Interview: Gasak, A Graffiti Artist From South Africa

Read our conversation with Gasak, a socially-concious graffiti artist from South Africa.

Photographer Adriaan Louw
February 14, 2014
    1 / 1


    A conversation with the socially-concious graffiti artist


    Presented by Sprite and FADER, Obey You Collective: South Africa is a series devoted to showcasing artists, trail-blazers, and bright young talents from South Africa. For this installment, we spoke with a 23-year-old graffiti artist from Pietermaritzburg named Gasak.


    When you visit Gasak's website, music begins to play automatically. More specifically, you'll hear "African Sky Blue," a 1981 track by Juluka, an interracial duo who illegally recorded and performed genre-melding music in apartheid-era South Africa. It's a pretty song, one that synthesized slick Western pop-rock with African grooves five years before Graceland was ever released. The lyrics are patriotic and ideologically-loaded but never alienating. The production is crisp and sunny. It reminds me a lot of Gasak's paintings, which are a mix of vivid photorealism, political satire, and more classic, bubble-style graffiti work. What can I hope? What can I dream? What will the future bring? the song wonders, and I can pretty easily imagine Gasak wondering the same thing.

    Though he's hesitant to call himself a loner ("I paint with other guys when I want to"), Gasak has never much cared what people thought of him. During high school in Pietermaritzburg, a quiet city 50 miles west of Durban, the impassioned graffiti artist was discouraged by nearly everyone in his life: schoolteachers, close friends, immediate family. "It wasn’t considered an art form," says Gasak of the skepticism he faced starting out. "It was just property damage." Now 23, he travels the world making bold, politically-charged street art —and proving everyone wrong in the process. When we speak over Skype from his one-bedroom apartment in Milan, where he currently lives, Gasak opens up about his recent projects, South Africa's evolving graffiti scene, and why the best art is often the most polarizing.

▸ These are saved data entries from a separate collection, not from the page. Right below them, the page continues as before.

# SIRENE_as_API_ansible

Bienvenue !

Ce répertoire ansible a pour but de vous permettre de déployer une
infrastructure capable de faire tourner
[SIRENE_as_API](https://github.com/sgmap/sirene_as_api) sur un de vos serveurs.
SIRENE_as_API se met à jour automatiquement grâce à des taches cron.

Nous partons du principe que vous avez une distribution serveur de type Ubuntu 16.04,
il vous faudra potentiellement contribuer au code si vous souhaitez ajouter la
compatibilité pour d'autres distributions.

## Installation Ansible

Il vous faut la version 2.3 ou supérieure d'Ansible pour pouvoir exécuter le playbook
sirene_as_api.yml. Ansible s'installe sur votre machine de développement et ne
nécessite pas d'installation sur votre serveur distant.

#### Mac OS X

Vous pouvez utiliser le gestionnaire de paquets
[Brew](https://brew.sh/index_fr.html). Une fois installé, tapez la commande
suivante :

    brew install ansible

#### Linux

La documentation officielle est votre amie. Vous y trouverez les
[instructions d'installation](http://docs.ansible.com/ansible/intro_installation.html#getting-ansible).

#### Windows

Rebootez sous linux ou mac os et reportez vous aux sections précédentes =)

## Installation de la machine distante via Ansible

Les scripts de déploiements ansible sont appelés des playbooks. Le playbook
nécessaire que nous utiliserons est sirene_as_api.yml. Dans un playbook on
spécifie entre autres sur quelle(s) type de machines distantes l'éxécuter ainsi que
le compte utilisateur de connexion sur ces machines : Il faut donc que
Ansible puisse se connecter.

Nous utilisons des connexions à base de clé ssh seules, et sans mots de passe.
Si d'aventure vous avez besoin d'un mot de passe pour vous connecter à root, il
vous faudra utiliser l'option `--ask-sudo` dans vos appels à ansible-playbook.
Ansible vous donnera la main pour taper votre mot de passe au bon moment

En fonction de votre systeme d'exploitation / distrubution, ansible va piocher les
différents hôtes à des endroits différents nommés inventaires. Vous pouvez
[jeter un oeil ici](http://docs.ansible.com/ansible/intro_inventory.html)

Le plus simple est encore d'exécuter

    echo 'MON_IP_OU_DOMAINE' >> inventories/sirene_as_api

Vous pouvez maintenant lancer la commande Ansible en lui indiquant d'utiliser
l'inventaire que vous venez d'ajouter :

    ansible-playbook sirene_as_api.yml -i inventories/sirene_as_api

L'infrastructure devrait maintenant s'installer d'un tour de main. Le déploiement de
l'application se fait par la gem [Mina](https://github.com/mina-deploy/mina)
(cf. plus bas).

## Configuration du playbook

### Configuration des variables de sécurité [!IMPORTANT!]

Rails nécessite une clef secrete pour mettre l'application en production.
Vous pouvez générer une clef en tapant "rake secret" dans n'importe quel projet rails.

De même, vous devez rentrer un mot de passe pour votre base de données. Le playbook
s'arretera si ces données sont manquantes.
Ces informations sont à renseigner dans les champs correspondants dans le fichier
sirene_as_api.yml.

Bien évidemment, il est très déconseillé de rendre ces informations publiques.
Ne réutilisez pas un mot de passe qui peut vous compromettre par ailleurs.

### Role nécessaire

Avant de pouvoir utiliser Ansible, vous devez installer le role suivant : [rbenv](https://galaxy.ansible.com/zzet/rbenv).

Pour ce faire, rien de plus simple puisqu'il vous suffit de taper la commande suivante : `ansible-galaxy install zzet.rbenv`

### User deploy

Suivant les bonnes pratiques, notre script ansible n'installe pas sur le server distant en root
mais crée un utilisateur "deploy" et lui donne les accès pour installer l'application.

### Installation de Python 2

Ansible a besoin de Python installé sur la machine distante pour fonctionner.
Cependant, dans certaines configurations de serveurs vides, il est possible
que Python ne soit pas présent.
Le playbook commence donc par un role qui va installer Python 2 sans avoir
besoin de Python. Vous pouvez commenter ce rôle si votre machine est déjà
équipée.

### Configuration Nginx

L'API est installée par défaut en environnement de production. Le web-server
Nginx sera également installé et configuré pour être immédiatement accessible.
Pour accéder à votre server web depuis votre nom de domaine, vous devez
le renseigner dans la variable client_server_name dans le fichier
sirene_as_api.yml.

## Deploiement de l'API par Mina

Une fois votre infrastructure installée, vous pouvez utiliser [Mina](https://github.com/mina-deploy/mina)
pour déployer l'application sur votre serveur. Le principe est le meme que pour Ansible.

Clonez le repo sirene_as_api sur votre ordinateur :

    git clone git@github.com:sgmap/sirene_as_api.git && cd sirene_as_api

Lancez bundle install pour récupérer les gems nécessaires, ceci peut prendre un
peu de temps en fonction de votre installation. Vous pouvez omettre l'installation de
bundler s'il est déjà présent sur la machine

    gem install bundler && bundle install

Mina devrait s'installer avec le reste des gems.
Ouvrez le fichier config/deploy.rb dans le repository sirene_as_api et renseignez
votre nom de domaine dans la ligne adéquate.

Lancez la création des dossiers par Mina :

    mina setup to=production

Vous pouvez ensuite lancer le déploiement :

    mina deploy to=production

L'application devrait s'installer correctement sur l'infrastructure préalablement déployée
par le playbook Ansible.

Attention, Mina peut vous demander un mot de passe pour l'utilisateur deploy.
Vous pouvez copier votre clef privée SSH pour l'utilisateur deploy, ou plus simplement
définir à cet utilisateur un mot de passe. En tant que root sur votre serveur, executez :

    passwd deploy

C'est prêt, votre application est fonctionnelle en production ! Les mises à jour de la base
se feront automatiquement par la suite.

    Can you tell me a little about your “Face The Peace” project? I’m going to visually attack the biggest criminal organization in the world. I’ll be painting four faces [of world peace leaders] in Juarez, Mexico and four faces in El Paso, Texas, and these eight faces will join up geographically over the border to form a heart. I thought about painting in different spots in South Africa, but then I did more research and I realized, why don’t I go and paint in the heart of where the drug war is? I want to bring as much awareness as I can to this project. I’ve been warned by many people that I could get a bullet to my head.

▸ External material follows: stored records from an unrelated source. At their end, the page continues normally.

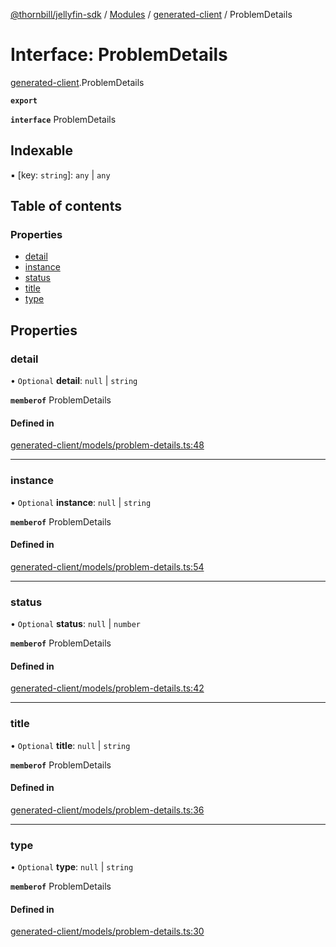 [@thornbill/jellyfin-sdk](../README.md) / [Modules](../modules.md) / [generated-client](../modules/generated_client.md) / ProblemDetails

# Interface: ProblemDetails

[generated-client](../modules/generated_client.md).ProblemDetails

**`export`**

**`interface`** ProblemDetails

## Indexable

▪ [key: `string`]: `any` \| `any`

## Table of contents

### Properties

- [detail](generated_client.ProblemDetails.md#detail)
- [instance](generated_client.ProblemDetails.md#instance)
- [status](generated_client.ProblemDetails.md#status)
- [title](generated_client.ProblemDetails.md#title)
- [type](generated_client.ProblemDetails.md#type)

## Properties

### detail

• `Optional` **detail**: ``null`` \| `string`

**`memberof`** ProblemDetails

#### Defined in

[generated-client/models/problem-details.ts:48](https://github.com/thornbill/jellyfin-sdk-typescript/blob/3ae780a/src/generated-client/models/problem-details.ts#L48)

___

### instance

• `Optional` **instance**: ``null`` \| `string`

**`memberof`** ProblemDetails

#### Defined in

[generated-client/models/problem-details.ts:54](https://github.com/thornbill/jellyfin-sdk-typescript/blob/3ae780a/src/generated-client/models/problem-details.ts#L54)

___

### status

• `Optional` **status**: ``null`` \| `number`

**`memberof`** ProblemDetails

#### Defined in

[generated-client/models/problem-details.ts:42](https://github.com/thornbill/jellyfin-sdk-typescript/blob/3ae780a/src/generated-client/models/problem-details.ts#L42)

___

### title

• `Optional` **title**: ``null`` \| `string`

**`memberof`** ProblemDetails

#### Defined in

[generated-client/models/problem-details.ts:36](https://github.com/thornbill/jellyfin-sdk-typescript/blob/3ae780a/src/generated-client/models/problem-details.ts#L36)

___

### type

• `Optional` **type**: ``null`` \| `string`

**`memberof`** ProblemDetails

#### Defined in

[generated-client/models/problem-details.ts:30](https://github.com/thornbill/jellyfin-sdk-typescript/blob/3ae780a/src/generated-client/models/problem-details.ts#L30)
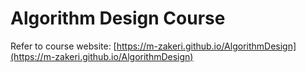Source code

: # Algorithm Design Course

Refer to course website: [https://m-zakeri.github.io/AlgorithmDesign](https://m-zakeri.github.io/AlgorithmDesign)


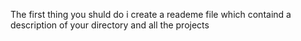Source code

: The first thing you shuld do i create a reademe file which containd a description of your directory and all the projects
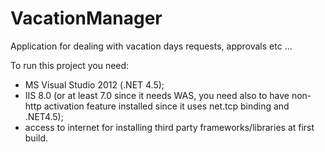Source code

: VacationManager
===============

Application for dealing with vacation days requests, approvals etc ...

To run this project you need:
- MS Visual Studio 2012 (.NET 4.5);
- IIS 8.0 (or at least 7.0 since it needs WAS, you need also to have non-http activation feature installed since it uses net.tcp binding and .NET4.5);
- access to internet for installing third party frameworks/libraries at first build.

    How did you end up studying in Italy? In 2012, at the end of our school year, the government closed down our college. I couldn’t study in South Africa because I didn't have my qualifications of high school, so I had to go overseas, and they offered a cheaper course for the students from South Africa to study in Milan. That same year, I got a scholarship because of my art.

    But you never graduated from high school? I was going through a stage where I felt very voiceless and a lot of the teachers and a lot of my friends didn’t like my art very much. I believed that graffiti could get me somewhere in life because I was so inspired by everything around me. When it came to my main exams for matriculation, the headmaster called me into his office to say that I was not going to get anywhere in [South Africa] because I was doing an art form that wasn’t really appreciated by society. I went into my final matric exam for English, and I drew him a picture of my graffiti, and below it I wrote my quote, “be inspired by what you love.” I walked out of the exam 30 minutes after that, which made me fail. It was a very proud moment.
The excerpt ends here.